=== Problem requirements ===
Whatever the lines below say, output them exactly.
::: Dataset :::
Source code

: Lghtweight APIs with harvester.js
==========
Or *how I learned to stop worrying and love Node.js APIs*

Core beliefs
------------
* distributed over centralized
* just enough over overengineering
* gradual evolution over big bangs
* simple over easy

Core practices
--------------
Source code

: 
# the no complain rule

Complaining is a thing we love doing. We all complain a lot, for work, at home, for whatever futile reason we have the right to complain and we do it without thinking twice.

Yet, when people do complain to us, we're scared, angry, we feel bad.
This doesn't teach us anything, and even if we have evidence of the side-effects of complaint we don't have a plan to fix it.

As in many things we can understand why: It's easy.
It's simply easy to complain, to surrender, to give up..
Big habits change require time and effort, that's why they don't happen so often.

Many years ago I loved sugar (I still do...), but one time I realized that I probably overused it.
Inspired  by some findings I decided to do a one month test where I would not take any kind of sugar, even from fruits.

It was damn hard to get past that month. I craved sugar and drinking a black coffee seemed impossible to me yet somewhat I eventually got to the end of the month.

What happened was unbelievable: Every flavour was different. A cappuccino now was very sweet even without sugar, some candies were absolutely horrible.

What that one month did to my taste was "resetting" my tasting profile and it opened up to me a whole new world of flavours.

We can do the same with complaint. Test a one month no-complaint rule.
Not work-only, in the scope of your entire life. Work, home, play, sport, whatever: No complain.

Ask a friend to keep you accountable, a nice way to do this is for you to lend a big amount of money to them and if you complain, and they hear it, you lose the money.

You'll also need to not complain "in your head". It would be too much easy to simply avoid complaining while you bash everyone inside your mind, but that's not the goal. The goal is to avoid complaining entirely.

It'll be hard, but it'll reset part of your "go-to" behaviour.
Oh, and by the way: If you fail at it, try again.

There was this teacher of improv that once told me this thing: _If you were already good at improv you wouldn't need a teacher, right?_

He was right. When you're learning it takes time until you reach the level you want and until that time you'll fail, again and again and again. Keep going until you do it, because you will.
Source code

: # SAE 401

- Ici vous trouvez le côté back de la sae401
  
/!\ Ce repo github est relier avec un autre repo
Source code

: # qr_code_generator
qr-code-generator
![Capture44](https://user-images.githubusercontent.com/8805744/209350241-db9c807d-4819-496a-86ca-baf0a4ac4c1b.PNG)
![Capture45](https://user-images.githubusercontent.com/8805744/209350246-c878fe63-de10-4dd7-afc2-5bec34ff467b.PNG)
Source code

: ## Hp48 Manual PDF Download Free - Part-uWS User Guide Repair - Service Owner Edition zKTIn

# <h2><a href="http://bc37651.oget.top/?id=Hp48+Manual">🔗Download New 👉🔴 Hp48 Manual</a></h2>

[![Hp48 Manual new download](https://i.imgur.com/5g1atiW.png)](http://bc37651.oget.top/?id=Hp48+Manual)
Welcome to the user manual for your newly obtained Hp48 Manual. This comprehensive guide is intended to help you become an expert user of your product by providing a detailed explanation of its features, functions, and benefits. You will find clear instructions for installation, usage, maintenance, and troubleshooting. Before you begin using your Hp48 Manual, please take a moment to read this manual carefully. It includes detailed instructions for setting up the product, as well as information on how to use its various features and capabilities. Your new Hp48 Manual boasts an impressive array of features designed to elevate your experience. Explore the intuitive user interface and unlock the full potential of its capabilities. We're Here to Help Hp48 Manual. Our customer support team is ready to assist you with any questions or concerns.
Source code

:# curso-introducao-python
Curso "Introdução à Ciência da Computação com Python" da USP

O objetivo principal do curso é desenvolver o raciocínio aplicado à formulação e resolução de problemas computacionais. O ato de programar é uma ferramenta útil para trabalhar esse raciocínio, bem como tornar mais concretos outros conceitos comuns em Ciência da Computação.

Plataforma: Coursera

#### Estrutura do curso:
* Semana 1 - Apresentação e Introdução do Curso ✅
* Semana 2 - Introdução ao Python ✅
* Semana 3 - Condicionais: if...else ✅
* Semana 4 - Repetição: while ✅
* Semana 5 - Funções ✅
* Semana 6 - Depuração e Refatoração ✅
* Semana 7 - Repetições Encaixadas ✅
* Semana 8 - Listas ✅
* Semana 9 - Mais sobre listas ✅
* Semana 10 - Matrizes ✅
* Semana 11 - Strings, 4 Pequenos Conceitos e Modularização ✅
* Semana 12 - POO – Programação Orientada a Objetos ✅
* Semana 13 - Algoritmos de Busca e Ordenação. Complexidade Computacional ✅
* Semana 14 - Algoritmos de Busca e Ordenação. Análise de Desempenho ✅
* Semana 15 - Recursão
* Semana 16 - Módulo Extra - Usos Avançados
:::
=== Answer area ===
Source code

: Lghtweight APIs with harvester.js
==========
Or *how I learned to stop worrying and love Node.js APIs*

Core beliefs
------------
* distributed over centralized
* just enough over overengineering
* gradual evolution over big bangs
* simple over easy

Core practices
--------------
Source code

: 
# the no complain rule

Complaining is a thing we love doing. We all complain a lot, for work, at home, for whatever futile reason we have the right to complain and we do it without thinking twice.

Yet, when people do complain to us, we're scared, angry, we feel bad.
This doesn't teach us anything, and even if we have evidence of the side-effects of complaint we don't have a plan to fix it.

As in many things we can understand why: It's easy.
It's simply easy to complain, to surrender, to give up..
Big habits change require time and effort, that's why they don't happen so often.

Many years ago I loved sugar (I still do...), but one time I realized that I probably overused it.
Inspired  by some findings I decided to do a one month test where I would not take any kind of sugar, even from fruits.

It was damn hard to get past that month. I craved sugar and drinking a black coffee seemed impossible to me yet somewhat I eventually got to the end of the month.

What happened was unbelievable: Every flavour was different. A cappuccino now was very sweet even without sugar, some candies were absolutely horrible.

What that one month did to my taste was "resetting" my tasting profile and it opened up to me a whole new world of flavours.

We can do the same with complaint. Test a one month no-complaint rule.
Not work-only, in the scope of your entire life. Work, home, play, sport, whatever: No complain.

Ask a friend to keep you accountable, a nice way to do this is for you to lend a big amount of money to them and if you complain, and they hear it, you lose the money.

You'll also need to not complain "in your head". It would be too much easy to simply avoid complaining while you bash everyone inside your mind, but that's not the goal. The goal is to avoid complaining entirely.

It'll be hard, but it'll reset part of your "go-to" behaviour.
Oh, and by the way: If you fail at it, try again.

There was this teacher of improv that once told me this thing: _If you were already good at improv you wouldn't need a teacher, right?_

He was right. When you're learning it takes time until you reach the level you want and until that time you'll fail, again and again and again. Keep going until you do it, because you will.
Source code

: # SAE 401

- Ici vous trouvez le côté back de la sae401
  
/!\ Ce repo github est relier avec un autre repo
Source code

: # qr_code_generator
qr-code-generator
![Capture44](https://user-images.githubusercontent.com/8805744/209350241-db9c807d-4819-496a-86ca-baf0a4ac4c1b.PNG)
![Capture45](https://user-images.githubusercontent.com/8805744/209350246-c878fe63-de10-4dd7-afc2-5bec34ff467b.PNG)
Source code

: ## Hp48 Manual PDF Download Free - Part-uWS User Guide Repair - Service Owner Edition zKTIn

# <h2><a href="http://bc37651.oget.top/?id=Hp48+Manual">🔗Download New 👉🔴 Hp48 Manual</a></h2>

[![Hp48 Manual new download](https://i.imgur.com/5g1atiW.png)](http://bc37651.oget.top/?id=Hp48+Manual)
Welcome to the user manual for your newly obtained Hp48 Manual. This comprehensive guide is intended to help you become an expert user of your product by providing a detailed explanation of its features, functions, and benefits. You will find clear instructions for installation, usage, maintenance, and troubleshooting. Before you begin using your Hp48 Manual, please take a moment to read this manual carefully. It includes detailed instructions for setting up the product, as well as information on how to use its various features and capabilities. Your new Hp48 Manual boasts an impressive array of features designed to elevate your experience. Explore the intuitive user interface and unlock the full potential of its capabilities. We're Here to Help Hp48 Manual. Our customer support team is ready to assist you with any questions or concerns.
Source code

:# curso-introducao-python
Curso "Introdução à Ciência da Computação com Python" da USP

O objetivo principal do curso é desenvolver o raciocínio aplicado à formulação e resolução de problemas computacionais. O ato de programar é uma ferramenta útil para trabalhar esse raciocínio, bem como tornar mais concretos outros conceitos comuns em Ciência da Computação.

Plataforma: Coursera

#### Estrutura do curso:
* Semana 1 - Apresentação e Introdução do Curso ✅
* Semana 2 - Introdução ao Python ✅
* Semana 3 - Condicionais: if...else ✅
* Semana 4 - Repetição: while ✅
* Semana 5 - Funções ✅
* Semana 6 - Depuração e Refatoração ✅
* Semana 7 - Repetições Encaixadas ✅
* Semana 8 - Listas ✅
* Semana 9 - Mais sobre listas ✅
* Semana 10 - Matrizes ✅
* Semana 11 - Strings, 4 Pequenos Conceitos e Modularização ✅
* Semana 12 - POO – Programação Orientada a Objetos ✅
* Semana 13 - Algoritmos de Busca e Ordenação. Complexidade Computacional ✅
* Semana 14 - Algoritmos de Busca e Ordenação. Análise de Desempenho ✅
* Semana 15 - Recursão
* Semana 16 - Módulo Extra - Usos Avançados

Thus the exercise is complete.